Sophie Cunningham is very interesting.  She is fearless about what she feels is unfair targeting of Caitlin and maybe others, for unnecessary roughness from other teams.  She seems comfortable with physical conflict as well as tough talking; she doesn't hold back when Caitlin has been roughed up.  To balance all this, Sophie is bubbly and cheerful in front of the cameras, and determined not to come across as a dragon.  I love her sunny disposition, and I hope neither the WNBA nor the Fever management act against Sophie.  I don't know about such things, being a determined outsider, but it would ruin the team. 




Kay

Thursday, July 10, 2025

Fear of Intelligence

I think Donald Trump is afraid of perceived intelligence in people.

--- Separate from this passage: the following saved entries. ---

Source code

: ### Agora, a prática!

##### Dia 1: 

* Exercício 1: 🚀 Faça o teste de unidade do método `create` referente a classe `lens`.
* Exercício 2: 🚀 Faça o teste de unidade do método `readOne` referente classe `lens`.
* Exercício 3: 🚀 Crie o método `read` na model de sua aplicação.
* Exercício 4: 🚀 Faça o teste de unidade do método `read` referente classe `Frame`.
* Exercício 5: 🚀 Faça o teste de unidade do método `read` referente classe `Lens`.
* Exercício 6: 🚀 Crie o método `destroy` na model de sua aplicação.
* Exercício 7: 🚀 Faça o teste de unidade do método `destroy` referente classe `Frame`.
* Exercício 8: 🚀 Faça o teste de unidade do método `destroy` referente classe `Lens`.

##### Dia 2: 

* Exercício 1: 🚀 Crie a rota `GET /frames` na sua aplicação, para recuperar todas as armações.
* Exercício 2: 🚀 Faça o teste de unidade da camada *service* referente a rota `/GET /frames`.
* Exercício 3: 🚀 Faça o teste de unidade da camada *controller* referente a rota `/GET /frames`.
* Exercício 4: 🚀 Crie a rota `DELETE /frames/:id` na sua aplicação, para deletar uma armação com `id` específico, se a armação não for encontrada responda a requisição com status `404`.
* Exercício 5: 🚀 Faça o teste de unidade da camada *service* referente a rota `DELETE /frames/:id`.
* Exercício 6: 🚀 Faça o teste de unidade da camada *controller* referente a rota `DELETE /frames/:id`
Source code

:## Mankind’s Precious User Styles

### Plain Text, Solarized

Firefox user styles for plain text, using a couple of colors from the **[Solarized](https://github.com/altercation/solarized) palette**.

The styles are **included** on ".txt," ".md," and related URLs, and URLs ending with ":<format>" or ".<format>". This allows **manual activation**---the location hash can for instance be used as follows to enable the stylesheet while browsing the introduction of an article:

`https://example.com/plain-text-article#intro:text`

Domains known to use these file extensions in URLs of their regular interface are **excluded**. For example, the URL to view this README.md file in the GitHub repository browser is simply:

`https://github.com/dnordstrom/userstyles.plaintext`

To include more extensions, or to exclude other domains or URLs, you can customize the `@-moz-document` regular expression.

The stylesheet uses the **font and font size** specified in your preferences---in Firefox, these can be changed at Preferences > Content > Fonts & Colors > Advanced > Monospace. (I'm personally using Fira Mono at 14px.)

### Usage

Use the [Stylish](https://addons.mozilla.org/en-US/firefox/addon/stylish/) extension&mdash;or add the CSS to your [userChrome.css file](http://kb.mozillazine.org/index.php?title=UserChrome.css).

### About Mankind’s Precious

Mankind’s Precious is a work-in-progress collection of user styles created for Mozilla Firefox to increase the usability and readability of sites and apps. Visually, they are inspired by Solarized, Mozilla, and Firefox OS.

If he meets someone who talks at length (or really fast) about some abstruse topic, designed to put their audience on the defensive, the president must have been intimidated, when he was younger.  Of course, over 79 years of being wrong-footed by 'intellectuals' gave him a lot of practice in dealing with them!  Unfortunately,  he probably borrowed some of those techniques to make himself sound smarter (than he really is).

But when he got into politics (having been taken in by his own tricks, and persuaded that he was handsomer, more intelligent, and more admired and popular than he really was) he began to speak in sentence fragments, both to disguise his declining acuity (sharpness), as well as to connect better with people whom he thought were less educated than he was.  He also took to heart the principle that people of low intelligence always bragged about how smart they were.  So to dispel the people's distrust of intellectuals, he boasts about how smart he is, hoping that they will see behind his joking reference to how sharp he is.  It gets a little tiring to keep unraveling these little deceptions, especially as it all gets clearer as we go along. 

I was suspicious about intelligent people when I was in college.  Everybody was trying hard to display their super intelligence, and so you got accustomed to it after a while.  Yes, there were some people smarter than me.  But each one was smarter than me in only particular ways, some of them in some ways, some of them in others.  I began to realize that their intelligence was less important than their motives.  I got better at discerning their motives as time went on, and I just disregarded the ones whose motives I wasn't sympathetic to (always leaving room for them to have a change of heart).  By this time, I wasn't suspicious of them too much. 

With people who want a lot of power, there seems to be a lot of pretense, a lot of play-acting.  So Trump pretends to admire certain people—Putin, Musk, Netanyahu, etc.—hoping to get something from them.

It's all very sad.  A lot of his helpers in his cabinet are also pretending.  Once he discovers this, he'll pretend that he knew all along!  It would be comic, if it wasn't so sad.